**TASK REQUIREMENTS:** Copy the data exactly as it appears, and do not include any pictures.

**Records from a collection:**
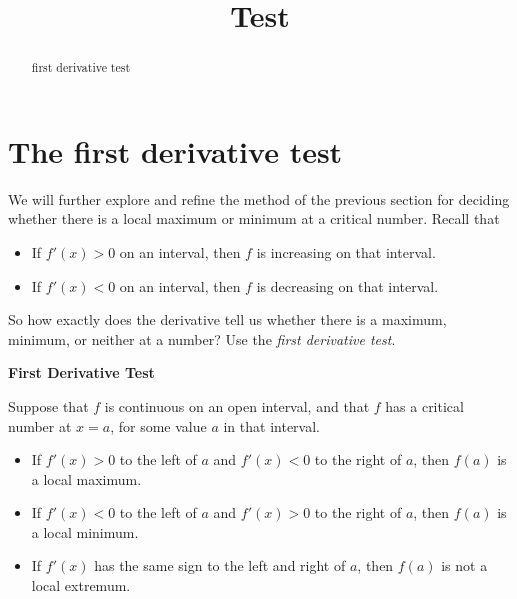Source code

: \documentclass{ximera}
\title {Test}
\begin{document}
\begin{abstract}
first derivative test 
\end{abstract}
\maketitle





\section{The first derivative test}

We will further explore and refine the method of the previous section for deciding whether there is a
local maximum or minimum at a critical number.
 Recall that
\begin{itemize}
\item If $f'(x) >0$ on an interval, then $f$ is increasing on that interval.
\item If $f'(x) <0$ on an interval, then $f$ is decreasing on that interval.
\end{itemize}

So how exactly does the derivative tell us whether there is a maximum,
minimum, or neither at a number? Use the \textit{first derivative test}.

\begin{theorem}  \textbf{\textcolor{purple!85!blue}{First Derivative Test}} \label{T:fdt}



Suppose that $f$ is continuous on an open interval, and that $f$  has a critical number
at $x=a$, for some value $a$ in that interval.
\begin{itemize}
\item If $f'(x)>0$ to the left of $a$ and $f'(x)<0$ to the right of
  $a$, then $f(a)$ is a local maximum.
\item If $f'(x)<0$ to the left of $a$ and $f'(x)>0$ to the right of
  $a$, then $f(a)$ is a local minimum.
\item If $f'(x)$ has the same sign to the left and right of $a$,
  then $f(a)$ is not a local extremum.
\end{itemize}
\end{theorem}
\end{document}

**TASK RESULT:**
Source code

: \documentclass{ximera}
\title {Test}
\begin{document}
\begin{abstract}
first derivative test 
\end{abstract}
\maketitle





\section{The first derivative test}

We will further explore and refine the method of the previous section for deciding whether there is a
local maximum or minimum at a critical number.
 Recall that
\begin{itemize}
\item If $f'(x) >0$ on an interval, then $f$ is increasing on that interval.
\item If $f'(x) <0$ on an interval, then $f$ is decreasing on that interval.
\end{itemize}

So how exactly does the derivative tell us whether there is a maximum,
minimum, or neither at a number? Use the \textit{first derivative test}.

\begin{theorem}  \textbf{\textcolor{purple!85!blue}{First Derivative Test}} \label{T:fdt}



Suppose that $f$ is continuous on an open interval, and that $f$  has a critical number
at $x=a$, for some value $a$ in that interval.
\begin{itemize}
\item If $f'(x)>0$ to the left of $a$ and $f'(x)<0$ to the right of
  $a$, then $f(a)$ is a local maximum.
\item If $f'(x)<0$ to the left of $a$ and $f'(x)>0$ to the right of
  $a$, then $f(a)$ is a local minimum.
\item If $f'(x)$ has the same sign to the left and right of $a$,
  then $f(a)$ is not a local extremum.
\end{itemize}
\end{theorem}
\end{document}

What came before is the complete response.